Is There a Research Replication Crisis?

graphicI am a fan of The Hidden Brain Podcast which is hosted by Shankar Vedantam every week on many public radio stations. He takes research and makes it friendly for non-researchers and also entertaining. They did a show titled "When Great Minds Think Unlike: Inside Science's 'Replication Crisis'." (listen to the show

I didn't know that there was a crisis. 

He starts with a report published last year in Science magazine titled "Estimating the Reproducibility of Psychological Science." This report focuses on psychology's "replication crisis," but the crisis affects many other fields. 

One of the basics for anyone who has done research is that your findings should be able to be replicated. Can others follow your methodology and get the same results? For the report, they tried to replicate one hundred psychology experiments published in three of the discipline's top journals to see how many would hold up when someone else ran the same experiment.

Just 39 of the 100 experiments they ran produced the same results as in the originals. Not good. That means nearly two-thirds of the studies failed to replicate.
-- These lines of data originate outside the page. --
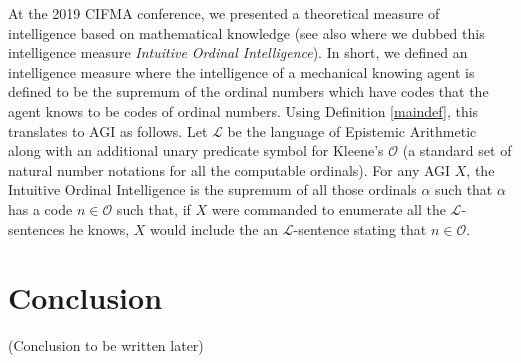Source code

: \documentclass[runningheads]{llncs}
\begin{document}
At the 2019 CIFMA conference, we presented \cite{alexander2019measuring}
a theoretical measure of intelligence based on mathematical knowledge
(see also \cite{alexander2020agi} where we dubbed this intelligence
measure \emph{Intuitive Ordinal Intelligence}).
In short, we defined an intelligence measure where the intelligence of
a mechanical knowing agent is defined to be the supremum of the
ordinal numbers which have codes that the agent knows to be codes
of ordinal numbers. Using Definition \ref{maindef}, this translates
to AGI as follows. Let $\mathscr L$ be the language of Epistemic Arithmetic
along with an additional unary predicate symbol for Kleene's $\mathcal O$
(a standard set of natural number notations for all the computable
ordinals). For any AGI $X$, the Intuitive Ordinal Intelligence is the
supremum of all those ordinals $\alpha$ such that $\alpha$ has a code
$n\in\mathcal O$ such that, if $X$ were commanded to enumerate all the
$\mathscr L$-sentences he knows, $X$ would include the an $\mathscr L$-sentence
stating that $n\in\mathcal O$.


\section{Conclusion}
\label{conclusionsection}

(Conclusion to be written later)



\end{document}
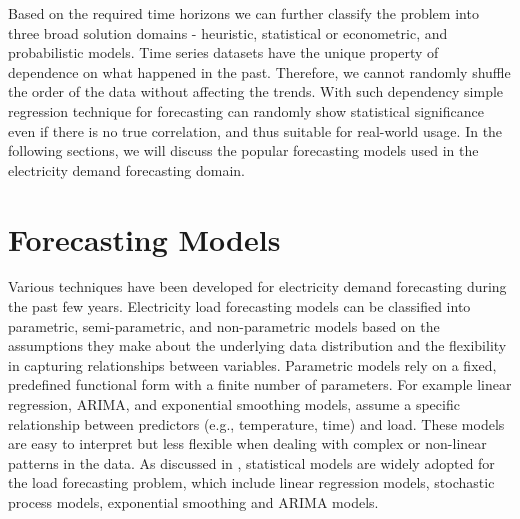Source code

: \documentclass[mstat,12pt]{unswthesis}
\begin{document}
\begin{table}[h]
\caption{Forecasting methods}
\centering
{}
\label{forecasting_methods}
\end{table}

Based on the required time horizons we can further classify the problem
into three broad solution domains - heuristic, statistical or
econometric, and probabilistic models. Time series datasets have the
unique property of dependence on what happened in the past. Therefore,
we cannot randomly shuffle the order of the data without affecting the
trends. With such dependency simple regression technique for forecasting
can randomly show statistical significance even if there is no true
correlation, and thus suitable for real-world usage. In the following
sections, we will discuss the popular forecasting models used in the
electricity demand forecasting domain.

\section{Forecasting Models}\label{forecasting-models}

Various techniques have been developed for electricity demand
forecasting during the past few years. Electricity load forecasting
models can be classified into parametric, semi-parametric, and
non-parametric models based on the assumptions they make about the
underlying data distribution and the flexibility in capturing
relationships between variables. Parametric models rely on a fixed,
predefined functional form with a finite number of parameters. For
example linear regression, ARIMA, and exponential smoothing models,
assume a specific relationship between predictors (e.g., temperature,
time) and load. These models are easy to interpret but less flexible
when dealing with complex or non-linear patterns in the data. As
discussed in \cite{Fan2012}, statistical models are widely adopted for
the load forecasting problem, which include linear regression models,
stochastic process models, exponential smoothing and ARIMA models.
\end{document}
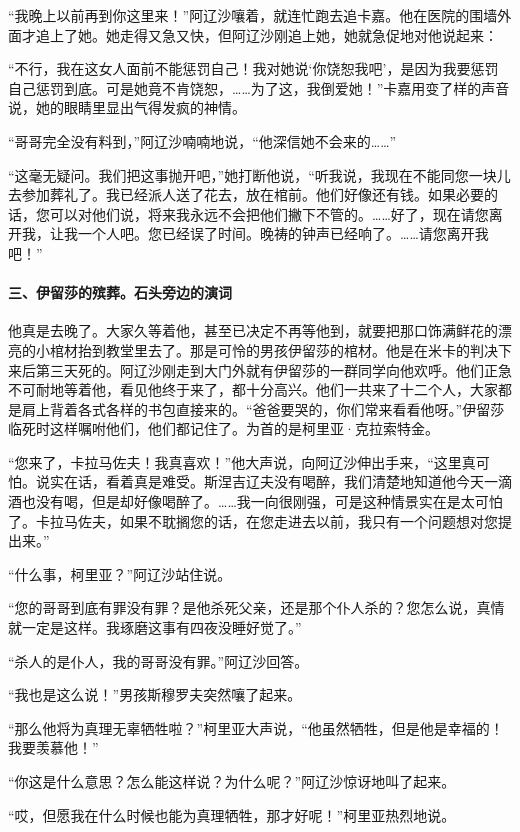 \par “我晚上以前再到你这里来！”阿辽沙嚷着，就连忙跑去追卡嘉。他在医院的围墙外面才追上了她。她走得又急又快，但阿辽沙刚追上她，她就急促地对他说起来：
\par “不行，我在这女人面前不能惩罚自己！我对她说‘你饶恕我吧’，是因为我要惩罚自己惩罚到底。可是她竟不肯饶恕，……为了这，我倒爱她！”卡嘉用变了样的声音说，她的眼睛里显出气得发疯的神情。
\par “哥哥完全没有料到，”阿辽沙喃喃地说，“他深信她不会来的……”
\par “这毫无疑问。我们把这事抛开吧，”她打断他说，“听我说，我现在不能同您一块儿去参加葬礼了。我已经派人送了花去，放在棺前。他们好像还有钱。如果必要的话，您可以对他们说，将来我永远不会把他们撇下不管的。……好了，现在请您离开我，让我一个人吧。您已经误了时间。晚祷的钟声已经响了。……请您离开我吧！”
\paragraph*{三、伊留莎的殡葬。石头旁边的演词}
\par 他真是去晚了。大家久等着他，甚至已决定不再等他到，就要把那口饰满鲜花的漂亮的小棺材抬到教堂里去了。那是可怜的男孩伊留莎的棺材。他是在米卡的判决下来后第三天死的。阿辽沙刚走到大门外就有伊留莎的一群同学向他欢呼。他们正急不可耐地等着他，看见他终于来了，都十分高兴。他们一共来了十二个人，大家都是肩上背着各式各样的书包直接来的。“爸爸要哭的，你们常来看看他呀。”伊留莎临死时这样嘱咐他们，他们都记住了。为首的是柯里亚·克拉索特金。
\par “您来了，卡拉马佐夫！我真喜欢！”他大声说，向阿辽沙伸出手来，“这里真可怕。说实在话，看着真是难受。斯涅吉辽夫没有喝醉，我们清楚地知道他今天一滴酒也没有喝，但是却好像喝醉了。……我一向很刚强，可是这种情景实在是太可怕了。卡拉马佐夫，如果不耽搁您的话，在您走进去以前，我只有一个问题想对您提出来。”
\par “什么事，柯里亚？”阿辽沙站住说。
\par “您的哥哥到底有罪没有罪？是他杀死父亲，还是那个仆人杀的？您怎么说，真情就一定是这样。我琢磨这事有四夜没睡好觉了。”
\par “杀人的是仆人，我的哥哥没有罪。”阿辽沙回答。
\par “我也是这么说！”男孩斯穆罗夫突然嚷了起来。
\par “那么他将为真理无辜牺牲啦？”柯里亚大声说，“他虽然牺牲，但是他是幸福的！我要羡慕他！”
\par “你这是什么意思？怎么能这样说？为什么呢？”阿辽沙惊讶地叫了起来。
\par “哎，但愿我在什么时候也能为真理牺牲，那才好呢！”柯里亚热烈地说。
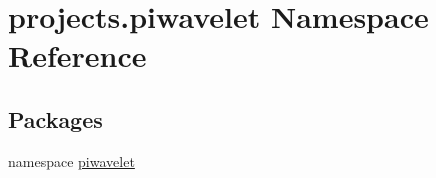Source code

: \hypertarget{namespaceprojects_1_1piwavelet}{\section{projects.\-piwavelet Namespace Reference}
\label{namespaceprojects_1_1piwavelet}
}
\subsection*{Packages}
\begin{DoxyCompactItemize}
\item 
namespace \hyperlink{namespaceprojects_1_1piwavelet_1_1piwavelet}{piwavelet}
\end{DoxyCompactItemize}
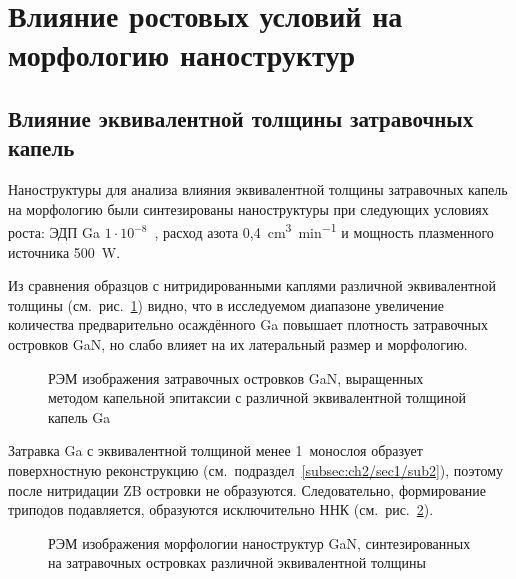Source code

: \section{Влияние ростовых условий на морфологию
наноструктур}\label{sec:ch3/sec6}

\subsection{Влияние эквивалентной толщины затравочных
капель}\label{subsec:ch3/sec6/sub1}

Наноструктуры для анализа влияния эквивалентной толщины затравочных капель на
морфологию были синтезированы наноструктуры при следующих условиях роста: ЭДП
Ga \(1 \cdot 10^{-8}\)~\si{\torr}, расход азота
0,4~\si{\centi\meter^3\per\minute} и мощность плазменного источника
500~\si{\watt}.

Из сравнения образцов с нитридированными каплями различной эквивалентной
толщины (см.~рис.~\cref{fig:Image_20}) видно, что в исследуемом диапазоне
увеличение количества предварительно осаждённого Ga повышает плотность
затравочных островков GaN, но слабо влияет на их латеральный размер и
морфологию.

\begin{figure}[ht] 
			\caption{РЭМ изображения затравочных островков GaN, выращенных методом
				капельной эпитаксии с различной эквивалентной толщиной капель
		Ga}\label{fig:Image_20} \end{figure}

Затравка Ga с эквивалентной толщиной менее 1~монослоя образует поверхностную
реконструкцию (см.~подраздел~\cref{subsec:ch2/sec1/sub2}), поэтому после
нитридации ZB островки не образуются. Следовательно, формирование триподов
подавляется, образуются исключительно ННК (см.~рис.~\cref{fig:Image_21}).

\begin{figure}[ht] 
			 \caption{РЭМ
				изображения морфологии наноструктур GaN, синтезированных на затравочных
				островках различной эквивалентной толщины}\label{fig:Image_21}
			\end{figure}

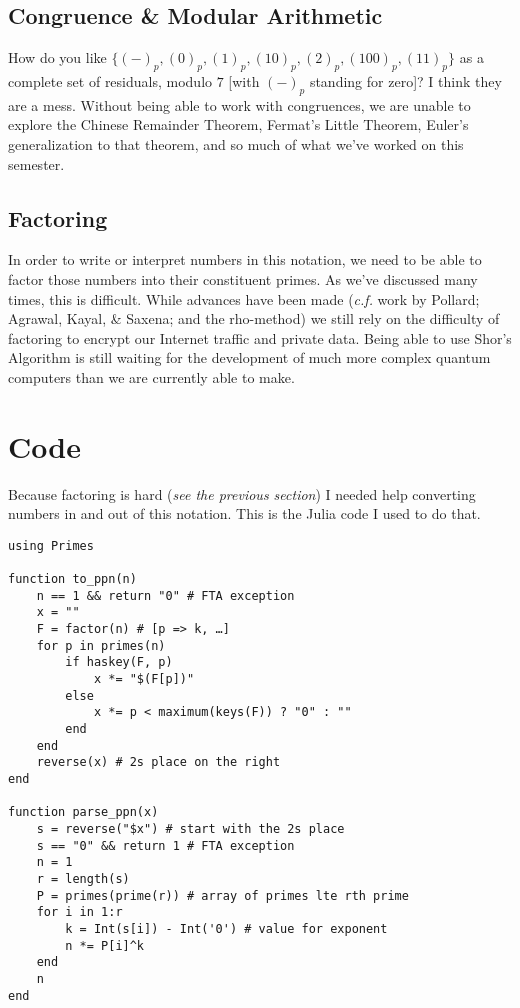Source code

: \documentclass[12pt]{article}
\newcommand{\ppn}[1]{(#1)_p}
\begin{document}
\subsection*{Congruence \& Modular Arithmetic}
How do you like $\{ \ppn{-}, \ppn{0}, \ppn{1}, \ppn{10}, \ppn{2}, \ppn{100}, \ppn{11} \}$ as a complete set of residuals, modulo $7$ [with $\ppn{-}$ standing for zero]? I think they are a mess. Without being able to work with congruences, we are unable to explore the Chinese Remainder Theorem, Fermat's Little Theorem, Euler's generalization to that theorem, and so much of what we've worked on this semester.

\subsection*{Factoring}
In order to write or interpret numbers in this notation, we need to be able to factor those numbers into their constituent primes. As we've discussed many times, this is difficult. While advances have been made (\textit{c.f.} work by Pollard; Agrawal, Kayal, \& Saxena; and the rho-method) we still rely on the difficulty of factoring to encrypt our Internet traffic and private data. Being able to use Shor's Algorithm is still waiting for the development of much more complex quantum computers than we are currently able to make.

\newpage

\section*{Code}
Because factoring is hard (\textit{see the previous section}) I needed help converting numbers in and out of this notation. This is the Julia code I used to do that.
\begin{verbatim}
using Primes

function to_ppn(n)
    n == 1 && return "0" # FTA exception
    x = ""
    F = factor(n) # [p => k, …]
    for p in primes(n)
        if haskey(F, p)
            x *= "$(F[p])"
        else
            x *= p < maximum(keys(F)) ? "0" : ""
        end
    end
    reverse(x) # 2s place on the right
end

function parse_ppn(x)
    s = reverse("$x") # start with the 2s place
    s == "0" && return 1 # FTA exception
    n = 1
    r = length(s)
    P = primes(prime(r)) # array of primes lte rth prime
    for i in 1:r
        k = Int(s[i]) - Int('0') # value for exponent
        n *= P[i]^k
    end
    n
end
\end{verbatim}
\end{document}
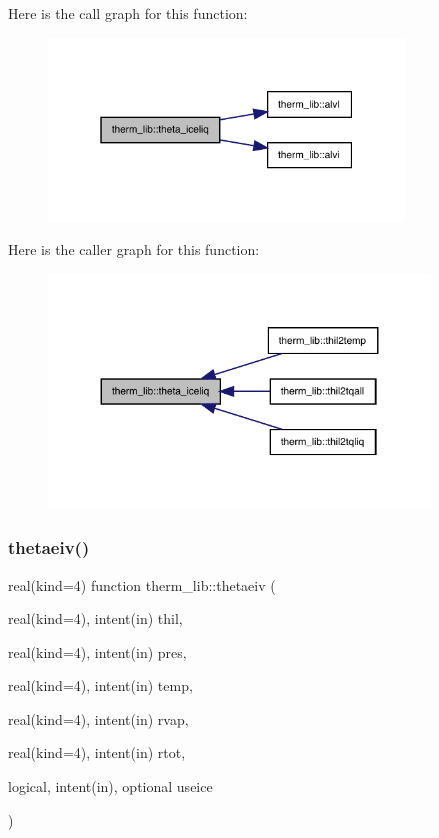 Here is the call graph for this function\+:
\nopagebreak
\begin{figure}[H]
\begin{center}
\leavevmode
\includegraphics[width=268pt]{namespacetherm__lib_a15a79fc7dd2aaabe7bc7da287e531324_cgraph}
\end{center}
\end{figure}
Here is the caller graph for this function\+:
\nopagebreak
\begin{figure}[H]
\begin{center}
\leavevmode
\includegraphics[width=287pt]{namespacetherm__lib_a15a79fc7dd2aaabe7bc7da287e531324_icgraph}
\end{center}
\end{figure}
\mbox{\label{namespacetherm__lib_a2523d158beee975faaed4552724aae65}} 
\subsubsection{\texorpdfstring{thetaeiv()}{thetaeiv()}}
{\footnotesize\ttfamily real(kind=4) function therm\+\_\+lib\+::thetaeiv (\begin{DoxyParamCaption}\item[{real(kind=4), intent(in)}]{thil,  }\item[{real(kind=4), intent(in)}]{pres,  }\item[{real(kind=4), intent(in)}]{temp,  }\item[{real(kind=4), intent(in)}]{rvap,  }\item[{real(kind=4), intent(in)}]{rtot,  }\item[{logical, intent(in), optional}]{useice }\end{DoxyParamCaption})}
The podcast focuses on one paper that was twice repeated, with one instance succeeding in replicating the original finding and the other failing. That study found that Asian women performed worse on a math test when primed to think about their female identity, but better when they were primed to think about their Asian identity. The study was widely disseminated in textbooks and psychology education for two decades but had never been replicated. They had two teams run it again and the reported different results.

And that is the big question about when a study can't be replicated consistently: What should we think of as true?